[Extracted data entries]
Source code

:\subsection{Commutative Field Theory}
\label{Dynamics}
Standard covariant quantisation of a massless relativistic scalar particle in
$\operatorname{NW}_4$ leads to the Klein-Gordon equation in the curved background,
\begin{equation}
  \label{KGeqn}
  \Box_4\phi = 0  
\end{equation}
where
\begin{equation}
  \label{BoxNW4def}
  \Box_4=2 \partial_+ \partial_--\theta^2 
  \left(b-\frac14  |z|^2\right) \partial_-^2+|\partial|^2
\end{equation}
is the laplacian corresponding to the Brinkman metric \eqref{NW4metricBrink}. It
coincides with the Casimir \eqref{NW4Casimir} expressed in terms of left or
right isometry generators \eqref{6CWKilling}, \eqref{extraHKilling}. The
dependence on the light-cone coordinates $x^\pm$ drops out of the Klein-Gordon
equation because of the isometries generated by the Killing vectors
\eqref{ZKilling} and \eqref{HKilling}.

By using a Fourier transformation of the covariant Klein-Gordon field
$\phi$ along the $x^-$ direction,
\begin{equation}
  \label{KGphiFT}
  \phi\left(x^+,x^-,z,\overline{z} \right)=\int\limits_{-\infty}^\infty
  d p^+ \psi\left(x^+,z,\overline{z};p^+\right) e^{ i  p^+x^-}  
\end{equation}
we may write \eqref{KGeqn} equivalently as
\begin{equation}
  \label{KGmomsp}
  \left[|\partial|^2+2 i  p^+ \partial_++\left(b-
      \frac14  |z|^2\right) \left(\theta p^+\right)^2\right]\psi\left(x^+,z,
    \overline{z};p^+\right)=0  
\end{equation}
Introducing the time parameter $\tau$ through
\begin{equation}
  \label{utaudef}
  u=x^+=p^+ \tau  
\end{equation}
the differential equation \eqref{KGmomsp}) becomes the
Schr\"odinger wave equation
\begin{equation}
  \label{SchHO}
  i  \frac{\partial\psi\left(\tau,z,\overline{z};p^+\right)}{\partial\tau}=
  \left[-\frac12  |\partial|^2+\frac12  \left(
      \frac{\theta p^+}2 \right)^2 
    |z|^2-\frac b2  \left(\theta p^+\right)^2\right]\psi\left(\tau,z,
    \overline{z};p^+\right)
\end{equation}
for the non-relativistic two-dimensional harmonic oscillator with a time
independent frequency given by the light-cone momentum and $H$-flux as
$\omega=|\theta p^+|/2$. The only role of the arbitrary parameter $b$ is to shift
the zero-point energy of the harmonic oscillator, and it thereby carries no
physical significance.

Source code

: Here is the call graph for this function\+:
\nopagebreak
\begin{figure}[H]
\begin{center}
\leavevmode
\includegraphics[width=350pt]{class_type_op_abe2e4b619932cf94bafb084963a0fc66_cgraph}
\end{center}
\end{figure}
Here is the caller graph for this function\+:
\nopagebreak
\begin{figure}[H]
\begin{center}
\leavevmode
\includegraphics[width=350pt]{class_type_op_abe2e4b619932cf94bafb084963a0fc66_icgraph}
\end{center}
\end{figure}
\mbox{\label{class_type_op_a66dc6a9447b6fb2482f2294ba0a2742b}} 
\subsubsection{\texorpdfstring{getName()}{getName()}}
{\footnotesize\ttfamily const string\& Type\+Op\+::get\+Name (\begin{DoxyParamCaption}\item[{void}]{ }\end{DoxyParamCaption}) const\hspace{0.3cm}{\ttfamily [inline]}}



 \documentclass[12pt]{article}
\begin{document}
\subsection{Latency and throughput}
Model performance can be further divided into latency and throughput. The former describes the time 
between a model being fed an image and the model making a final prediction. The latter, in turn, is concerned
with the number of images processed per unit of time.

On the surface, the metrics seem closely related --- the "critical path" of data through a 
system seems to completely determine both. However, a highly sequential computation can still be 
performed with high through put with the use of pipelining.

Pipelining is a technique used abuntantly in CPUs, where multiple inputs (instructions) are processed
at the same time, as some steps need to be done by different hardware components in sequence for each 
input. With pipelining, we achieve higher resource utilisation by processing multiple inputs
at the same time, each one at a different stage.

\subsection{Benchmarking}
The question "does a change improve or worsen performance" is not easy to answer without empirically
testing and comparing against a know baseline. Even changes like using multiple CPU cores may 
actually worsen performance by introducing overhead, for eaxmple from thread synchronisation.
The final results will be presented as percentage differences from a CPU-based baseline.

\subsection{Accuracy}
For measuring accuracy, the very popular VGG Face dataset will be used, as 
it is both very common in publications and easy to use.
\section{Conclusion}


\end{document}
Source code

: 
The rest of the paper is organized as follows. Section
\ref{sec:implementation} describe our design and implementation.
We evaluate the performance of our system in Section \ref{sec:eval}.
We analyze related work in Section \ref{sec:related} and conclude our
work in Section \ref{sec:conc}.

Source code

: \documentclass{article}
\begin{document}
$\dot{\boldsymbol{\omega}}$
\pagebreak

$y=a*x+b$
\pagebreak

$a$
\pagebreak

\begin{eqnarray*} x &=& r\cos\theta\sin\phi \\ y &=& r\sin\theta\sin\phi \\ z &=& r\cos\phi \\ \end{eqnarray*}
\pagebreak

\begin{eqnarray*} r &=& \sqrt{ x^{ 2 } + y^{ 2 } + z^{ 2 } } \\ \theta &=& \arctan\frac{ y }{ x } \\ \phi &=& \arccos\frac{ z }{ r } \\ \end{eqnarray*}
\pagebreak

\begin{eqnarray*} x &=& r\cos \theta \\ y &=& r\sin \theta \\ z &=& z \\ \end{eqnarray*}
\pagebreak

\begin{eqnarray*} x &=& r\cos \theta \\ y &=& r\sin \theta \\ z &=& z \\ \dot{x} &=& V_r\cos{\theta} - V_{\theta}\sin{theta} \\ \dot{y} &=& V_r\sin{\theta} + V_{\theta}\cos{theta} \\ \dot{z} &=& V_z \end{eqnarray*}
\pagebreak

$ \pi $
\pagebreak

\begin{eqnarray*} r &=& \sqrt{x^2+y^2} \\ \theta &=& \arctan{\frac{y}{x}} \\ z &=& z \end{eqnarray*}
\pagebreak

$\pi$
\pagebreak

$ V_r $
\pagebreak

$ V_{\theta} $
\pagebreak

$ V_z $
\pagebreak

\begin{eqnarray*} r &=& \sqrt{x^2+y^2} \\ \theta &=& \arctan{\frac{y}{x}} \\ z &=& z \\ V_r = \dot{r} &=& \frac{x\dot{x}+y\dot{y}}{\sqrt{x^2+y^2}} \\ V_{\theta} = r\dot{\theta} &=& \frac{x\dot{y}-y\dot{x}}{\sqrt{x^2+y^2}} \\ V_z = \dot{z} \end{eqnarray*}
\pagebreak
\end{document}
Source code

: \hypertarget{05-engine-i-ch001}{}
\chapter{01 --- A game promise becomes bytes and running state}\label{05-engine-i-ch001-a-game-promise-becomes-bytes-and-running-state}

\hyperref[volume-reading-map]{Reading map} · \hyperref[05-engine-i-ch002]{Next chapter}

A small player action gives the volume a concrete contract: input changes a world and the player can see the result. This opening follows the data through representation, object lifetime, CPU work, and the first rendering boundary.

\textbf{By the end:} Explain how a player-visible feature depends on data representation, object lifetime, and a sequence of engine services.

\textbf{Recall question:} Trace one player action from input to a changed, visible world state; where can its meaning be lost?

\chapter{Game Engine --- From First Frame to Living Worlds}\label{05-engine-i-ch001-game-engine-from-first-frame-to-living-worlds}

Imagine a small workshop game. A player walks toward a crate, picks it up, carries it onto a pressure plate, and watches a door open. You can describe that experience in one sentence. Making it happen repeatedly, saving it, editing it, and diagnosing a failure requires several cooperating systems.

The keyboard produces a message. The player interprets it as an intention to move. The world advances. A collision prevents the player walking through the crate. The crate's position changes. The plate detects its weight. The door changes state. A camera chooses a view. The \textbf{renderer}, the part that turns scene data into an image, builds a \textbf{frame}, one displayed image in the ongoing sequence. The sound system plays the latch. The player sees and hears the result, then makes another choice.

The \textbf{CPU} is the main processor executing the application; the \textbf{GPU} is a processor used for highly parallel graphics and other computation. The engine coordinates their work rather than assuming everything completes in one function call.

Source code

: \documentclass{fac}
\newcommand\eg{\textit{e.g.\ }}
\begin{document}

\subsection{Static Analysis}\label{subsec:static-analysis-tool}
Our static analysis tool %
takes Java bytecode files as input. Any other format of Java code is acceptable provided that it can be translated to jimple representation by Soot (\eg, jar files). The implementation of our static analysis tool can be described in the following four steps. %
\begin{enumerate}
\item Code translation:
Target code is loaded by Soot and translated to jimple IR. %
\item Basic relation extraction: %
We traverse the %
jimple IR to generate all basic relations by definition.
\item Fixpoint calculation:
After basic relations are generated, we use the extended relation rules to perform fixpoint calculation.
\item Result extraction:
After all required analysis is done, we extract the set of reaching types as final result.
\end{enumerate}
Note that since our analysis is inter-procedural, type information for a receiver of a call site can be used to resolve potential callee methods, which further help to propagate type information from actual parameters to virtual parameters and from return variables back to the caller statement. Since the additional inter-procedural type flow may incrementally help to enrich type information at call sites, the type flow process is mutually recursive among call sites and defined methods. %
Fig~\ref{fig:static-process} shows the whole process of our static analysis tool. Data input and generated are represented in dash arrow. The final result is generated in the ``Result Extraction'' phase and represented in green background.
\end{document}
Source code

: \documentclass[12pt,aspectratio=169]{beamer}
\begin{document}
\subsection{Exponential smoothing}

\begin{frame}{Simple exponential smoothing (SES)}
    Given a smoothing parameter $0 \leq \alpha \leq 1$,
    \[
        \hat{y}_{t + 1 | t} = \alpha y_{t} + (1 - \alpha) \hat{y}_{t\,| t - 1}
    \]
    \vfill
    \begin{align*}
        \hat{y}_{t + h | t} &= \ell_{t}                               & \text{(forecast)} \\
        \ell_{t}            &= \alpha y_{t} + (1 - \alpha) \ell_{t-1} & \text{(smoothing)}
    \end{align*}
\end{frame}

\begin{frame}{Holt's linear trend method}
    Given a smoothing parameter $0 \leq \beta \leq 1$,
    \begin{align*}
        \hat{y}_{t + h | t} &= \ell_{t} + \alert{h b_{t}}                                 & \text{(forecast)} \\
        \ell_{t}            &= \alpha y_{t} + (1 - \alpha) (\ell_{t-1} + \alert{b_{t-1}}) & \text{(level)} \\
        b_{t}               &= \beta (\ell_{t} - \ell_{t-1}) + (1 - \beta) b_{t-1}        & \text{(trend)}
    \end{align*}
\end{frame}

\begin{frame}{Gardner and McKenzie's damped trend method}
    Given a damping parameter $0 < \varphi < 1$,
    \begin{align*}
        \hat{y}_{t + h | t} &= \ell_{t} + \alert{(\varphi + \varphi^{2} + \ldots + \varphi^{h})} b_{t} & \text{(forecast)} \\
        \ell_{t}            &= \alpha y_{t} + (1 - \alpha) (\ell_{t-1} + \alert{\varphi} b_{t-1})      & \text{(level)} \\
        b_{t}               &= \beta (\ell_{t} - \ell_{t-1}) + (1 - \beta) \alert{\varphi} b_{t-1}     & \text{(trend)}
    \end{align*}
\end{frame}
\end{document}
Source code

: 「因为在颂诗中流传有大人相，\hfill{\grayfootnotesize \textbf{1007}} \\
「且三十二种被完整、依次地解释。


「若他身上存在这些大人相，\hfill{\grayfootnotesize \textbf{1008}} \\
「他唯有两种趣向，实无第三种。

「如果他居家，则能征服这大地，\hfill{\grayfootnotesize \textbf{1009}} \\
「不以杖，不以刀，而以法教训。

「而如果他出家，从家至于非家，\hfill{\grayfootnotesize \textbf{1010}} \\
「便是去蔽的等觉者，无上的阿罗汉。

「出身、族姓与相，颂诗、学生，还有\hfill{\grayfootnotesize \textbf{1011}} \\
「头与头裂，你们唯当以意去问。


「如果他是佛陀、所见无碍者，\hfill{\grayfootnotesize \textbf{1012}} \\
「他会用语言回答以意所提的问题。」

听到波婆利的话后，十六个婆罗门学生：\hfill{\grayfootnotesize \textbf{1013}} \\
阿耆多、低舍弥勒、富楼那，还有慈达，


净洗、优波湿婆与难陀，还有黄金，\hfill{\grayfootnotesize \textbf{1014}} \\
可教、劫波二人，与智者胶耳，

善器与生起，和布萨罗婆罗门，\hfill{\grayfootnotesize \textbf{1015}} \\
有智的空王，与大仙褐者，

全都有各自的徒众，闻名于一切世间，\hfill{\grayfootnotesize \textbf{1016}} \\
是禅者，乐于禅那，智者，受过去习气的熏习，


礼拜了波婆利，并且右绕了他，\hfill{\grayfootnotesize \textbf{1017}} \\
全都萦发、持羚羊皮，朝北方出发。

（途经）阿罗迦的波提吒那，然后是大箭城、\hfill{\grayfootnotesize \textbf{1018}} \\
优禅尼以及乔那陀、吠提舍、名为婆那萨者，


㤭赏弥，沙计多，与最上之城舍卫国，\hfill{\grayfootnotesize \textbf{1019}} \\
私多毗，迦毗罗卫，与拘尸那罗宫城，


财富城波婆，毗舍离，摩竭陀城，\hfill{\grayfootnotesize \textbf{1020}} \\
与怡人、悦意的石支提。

# [Requirement]
Write out the records above exactly, from the opening line to the line with "the zero-point energy", including both, with nothing added.

# [Solved problem]
Source code

:\subsection{Commutative Field Theory}
\label{Dynamics}
Standard covariant quantisation of a massless relativistic scalar particle in
$\operatorname{NW}_4$ leads to the Klein-Gordon equation in the curved background,
\begin{equation}
  \label{KGeqn}
  \Box_4\phi = 0  
\end{equation}
where
\begin{equation}
  \label{BoxNW4def}
  \Box_4=2 \partial_+ \partial_--\theta^2 
  \left(b-\frac14  |z|^2\right) \partial_-^2+|\partial|^2
\end{equation}
is the laplacian corresponding to the Brinkman metric \eqref{NW4metricBrink}. It
coincides with the Casimir \eqref{NW4Casimir} expressed in terms of left or
right isometry generators \eqref{6CWKilling}, \eqref{extraHKilling}. The
dependence on the light-cone coordinates $x^\pm$ drops out of the Klein-Gordon
equation because of the isometries generated by the Killing vectors
\eqref{ZKilling} and \eqref{HKilling}.

By using a Fourier transformation of the covariant Klein-Gordon field
$\phi$ along the $x^-$ direction,
\begin{equation}
  \label{KGphiFT}
  \phi\left(x^+,x^-,z,\overline{z} \right)=\int\limits_{-\infty}^\infty
  d p^+ \psi\left(x^+,z,\overline{z};p^+\right) e^{ i  p^+x^-}  
\end{equation}
we may write \eqref{KGeqn} equivalently as
\begin{equation}
  \label{KGmomsp}
  \left[|\partial|^2+2 i  p^+ \partial_++\left(b-
      \frac14  |z|^2\right) \left(\theta p^+\right)^2\right]\psi\left(x^+,z,
    \overline{z};p^+\right)=0  
\end{equation}
Introducing the time parameter $\tau$ through
\begin{equation}
  \label{utaudef}
  u=x^+=p^+ \tau  
\end{equation}
the differential equation \eqref{KGmomsp}) becomes the
Schr\"odinger wave equation
\begin{equation}
  \label{SchHO}
  i  \frac{\partial\psi\left(\tau,z,\overline{z};p^+\right)}{\partial\tau}=
  \left[-\frac12  |\partial|^2+\frac12  \left(
      \frac{\theta p^+}2 \right)^2 
    |z|^2-\frac b2  \left(\theta p^+\right)^2\right]\psi\left(\tau,z,
    \overline{z};p^+\right)
\end{equation}
for the non-relativistic two-dimensional harmonic oscillator with a time
independent frequency given by the light-cone momentum and $H$-flux as
$\omega=|\theta p^+|/2$. The only role of the arbitrary parameter $b$ is to shift
the zero-point energy of the harmonic oscillator, and it thereby carries no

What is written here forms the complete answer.